• **About this task**
Return each line of the entries that holds the string "přidat".

• **Given data**
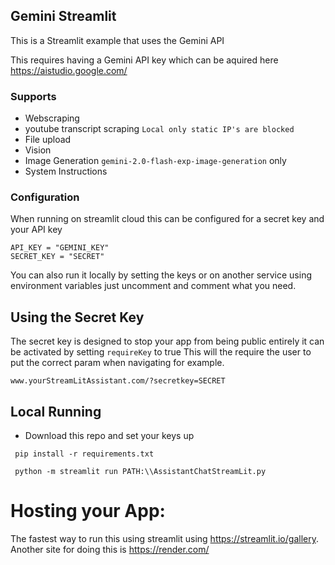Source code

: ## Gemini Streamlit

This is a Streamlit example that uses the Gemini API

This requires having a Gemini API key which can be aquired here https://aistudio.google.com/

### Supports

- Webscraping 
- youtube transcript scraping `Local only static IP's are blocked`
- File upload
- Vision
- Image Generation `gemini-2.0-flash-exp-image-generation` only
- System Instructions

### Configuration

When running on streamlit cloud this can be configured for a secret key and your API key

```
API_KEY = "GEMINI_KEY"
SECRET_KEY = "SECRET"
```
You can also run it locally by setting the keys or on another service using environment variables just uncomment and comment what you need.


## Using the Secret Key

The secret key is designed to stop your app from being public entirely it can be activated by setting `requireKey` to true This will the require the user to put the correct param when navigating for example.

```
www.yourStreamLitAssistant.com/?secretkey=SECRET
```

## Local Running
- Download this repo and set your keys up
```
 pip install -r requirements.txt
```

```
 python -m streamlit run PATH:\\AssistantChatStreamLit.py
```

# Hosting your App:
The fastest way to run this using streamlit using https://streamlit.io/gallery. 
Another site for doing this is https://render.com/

--

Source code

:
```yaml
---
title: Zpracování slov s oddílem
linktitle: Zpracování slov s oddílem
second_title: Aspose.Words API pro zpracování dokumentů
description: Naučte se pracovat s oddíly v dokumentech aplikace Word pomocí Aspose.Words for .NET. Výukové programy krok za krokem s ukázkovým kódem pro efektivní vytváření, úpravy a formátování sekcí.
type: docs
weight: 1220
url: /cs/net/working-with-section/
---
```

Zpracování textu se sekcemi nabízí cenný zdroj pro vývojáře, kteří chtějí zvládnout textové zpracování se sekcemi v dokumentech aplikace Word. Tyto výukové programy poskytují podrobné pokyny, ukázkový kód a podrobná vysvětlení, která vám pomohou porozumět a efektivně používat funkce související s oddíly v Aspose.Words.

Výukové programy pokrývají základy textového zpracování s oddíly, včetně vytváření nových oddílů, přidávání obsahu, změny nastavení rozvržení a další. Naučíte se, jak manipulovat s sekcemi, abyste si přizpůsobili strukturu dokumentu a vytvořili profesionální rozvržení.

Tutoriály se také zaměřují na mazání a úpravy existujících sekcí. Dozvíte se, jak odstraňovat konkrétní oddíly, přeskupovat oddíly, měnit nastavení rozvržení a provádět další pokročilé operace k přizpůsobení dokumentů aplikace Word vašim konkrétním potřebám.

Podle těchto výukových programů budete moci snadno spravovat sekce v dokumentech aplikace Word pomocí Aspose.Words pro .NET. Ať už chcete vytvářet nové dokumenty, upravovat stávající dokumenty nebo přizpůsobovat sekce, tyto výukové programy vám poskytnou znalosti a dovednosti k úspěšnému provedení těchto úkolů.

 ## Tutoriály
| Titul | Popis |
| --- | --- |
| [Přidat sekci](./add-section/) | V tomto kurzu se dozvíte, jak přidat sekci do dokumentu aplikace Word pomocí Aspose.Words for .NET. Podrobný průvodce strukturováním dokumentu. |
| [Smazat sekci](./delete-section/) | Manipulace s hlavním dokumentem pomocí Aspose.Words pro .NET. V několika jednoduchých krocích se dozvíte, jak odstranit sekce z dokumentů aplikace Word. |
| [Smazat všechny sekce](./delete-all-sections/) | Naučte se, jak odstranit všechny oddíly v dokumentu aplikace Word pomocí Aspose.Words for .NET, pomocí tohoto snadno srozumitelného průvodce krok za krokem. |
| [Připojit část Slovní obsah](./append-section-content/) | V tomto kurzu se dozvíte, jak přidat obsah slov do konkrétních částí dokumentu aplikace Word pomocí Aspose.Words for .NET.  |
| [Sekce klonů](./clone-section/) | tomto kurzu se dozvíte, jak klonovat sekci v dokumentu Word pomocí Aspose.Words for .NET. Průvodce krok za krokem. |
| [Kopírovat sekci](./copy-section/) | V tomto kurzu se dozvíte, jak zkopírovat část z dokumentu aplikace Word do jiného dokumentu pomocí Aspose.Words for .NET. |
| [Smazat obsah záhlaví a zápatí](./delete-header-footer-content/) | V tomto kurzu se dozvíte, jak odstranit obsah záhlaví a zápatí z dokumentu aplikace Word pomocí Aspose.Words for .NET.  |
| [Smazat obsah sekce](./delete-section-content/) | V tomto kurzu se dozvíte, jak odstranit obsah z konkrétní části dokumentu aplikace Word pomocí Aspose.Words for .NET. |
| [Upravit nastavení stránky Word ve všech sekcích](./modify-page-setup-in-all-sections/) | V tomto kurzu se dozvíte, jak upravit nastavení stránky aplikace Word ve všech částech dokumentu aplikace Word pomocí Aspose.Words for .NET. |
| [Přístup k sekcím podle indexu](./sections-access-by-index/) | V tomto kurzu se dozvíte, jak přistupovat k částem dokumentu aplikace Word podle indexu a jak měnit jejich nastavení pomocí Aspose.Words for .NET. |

• **Reply to the exercise**
| [Přidat sekci](./add-section/) | V tomto kurzu se dozvíte, jak přidat sekci do dokumentu aplikace Word pomocí Aspose.Words for .NET. Podrobný průvodce strukturováním dokumentu. |
| [Připojit část Slovní obsah](./append-section-content/) | V tomto kurzu se dozvíte, jak přidat obsah slov do konkrétních částí dokumentu aplikace Word pomocí Aspose.Words for .NET.  |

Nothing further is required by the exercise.